**ABOUT THIS TASK**
This task calls for copying every line of the records that includes the word "LinkedList".

**Stored data entries**
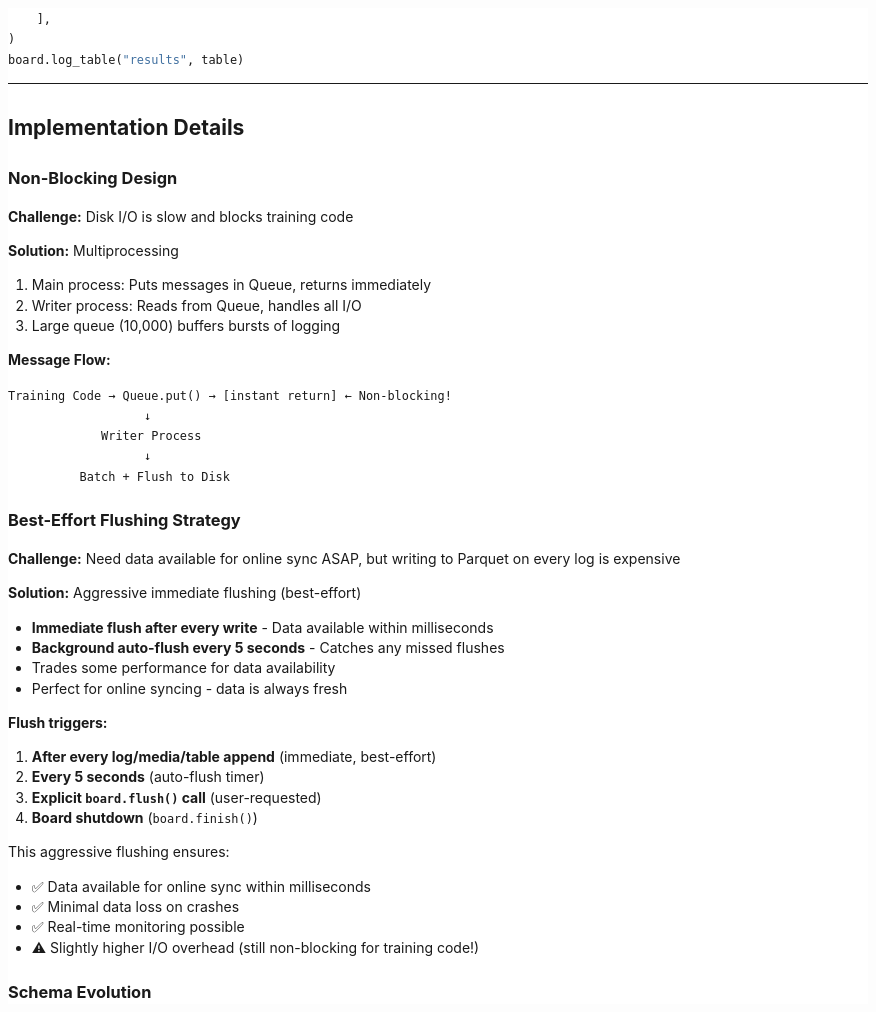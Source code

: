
 ```python
    ],
)
board.log_table("results", table)
```

---

## Implementation Details

### Non-Blocking Design

**Challenge:** Disk I/O is slow and blocks training code

**Solution:** Multiprocessing

1. Main process: Puts messages in Queue, returns immediately
2. Writer process: Reads from Queue, handles all I/O
3. Large queue (10,000) buffers bursts of logging

**Message Flow:**
```
Training Code → Queue.put() → [instant return] ← Non-blocking!
                   ↓
             Writer Process
                   ↓
          Batch + Flush to Disk
```

### Best-Effort Flushing Strategy

**Challenge:** Need data available for online sync ASAP, but writing to Parquet on every log is expensive

**Solution:** Aggressive immediate flushing (best-effort)

- **Immediate flush after every write** - Data available within milliseconds
- **Background auto-flush every 5 seconds** - Catches any missed flushes
- Trades some performance for data availability
- Perfect for online syncing - data is always fresh

**Flush triggers:**
1. **After every log/media/table append** (immediate, best-effort)
2. **Every 5 seconds** (auto-flush timer)
3. **Explicit `board.flush()` call** (user-requested)
4. **Board shutdown** (`board.finish()`)

This aggressive flushing ensures:
- ✅ Data available for online sync within milliseconds
- ✅ Minimal data loss on crashes
- ✅ Real-time monitoring possible
- ⚠️ Slightly higher I/O overhead (still non-blocking for training code!)

### Schema Evolution
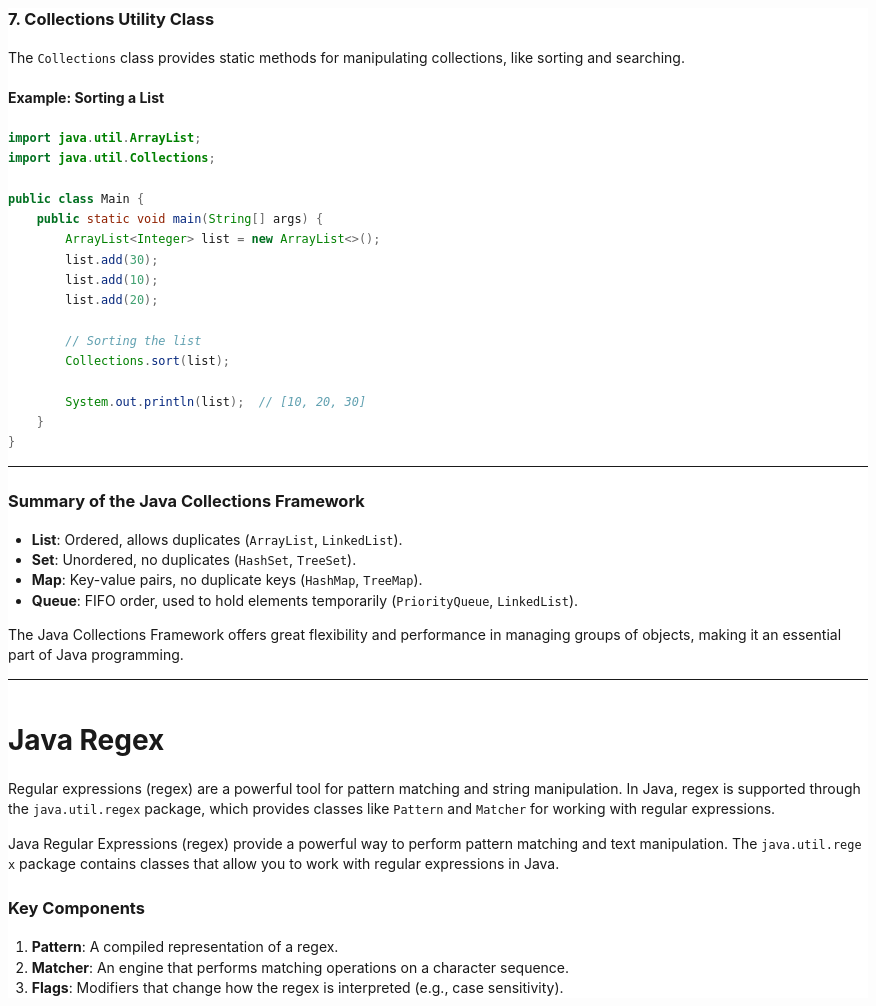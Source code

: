 
### 7. **Collections Utility Class**

The `Collections` class provides static methods for manipulating collections, like sorting and searching.

#### Example: Sorting a List

```java
import java.util.ArrayList;
import java.util.Collections;

public class Main {
    public static void main(String[] args) {
        ArrayList<Integer> list = new ArrayList<>();
        list.add(30);
        list.add(10);
        list.add(20);

        // Sorting the list
        Collections.sort(list);

        System.out.println(list);  // [10, 20, 30]
    }
}
```

---

### Summary of the Java Collections Framework

- **List**: Ordered, allows duplicates (`ArrayList`, `LinkedList`).
- **Set**: Unordered, no duplicates (`HashSet`, `TreeSet`).
- **Map**: Key-value pairs, no duplicate keys (`HashMap`, `TreeMap`).
- **Queue**: FIFO order, used to hold elements temporarily (`PriorityQueue`, `LinkedList`).

The Java Collections Framework offers great flexibility and performance in managing groups of objects, making it an essential part of Java programming.

---
# Java Regex

Regular expressions (regex) are a powerful tool for pattern matching and string manipulation. In Java, regex is supported through the `java.util.regex` package, which provides classes like `Pattern` and `Matcher` for working with regular expressions.

Java Regular Expressions (regex) provide a powerful way to perform pattern matching and text manipulation. The `java.util.regex` package contains classes that allow you to work with regular expressions in Java.

### Key Components

1. **Pattern**: A compiled representation of a regex.
2. **Matcher**: An engine that performs matching operations on a character sequence.
3. **Flags**: Modifiers that change how the regex is interpreted (e.g., case sensitivity).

**OUTPUT BELOW**
- **List**: Ordered, allows duplicates (`ArrayList`, `LinkedList`).
- **Queue**: FIFO order, used to hold elements temporarily (`PriorityQueue`, `LinkedList`).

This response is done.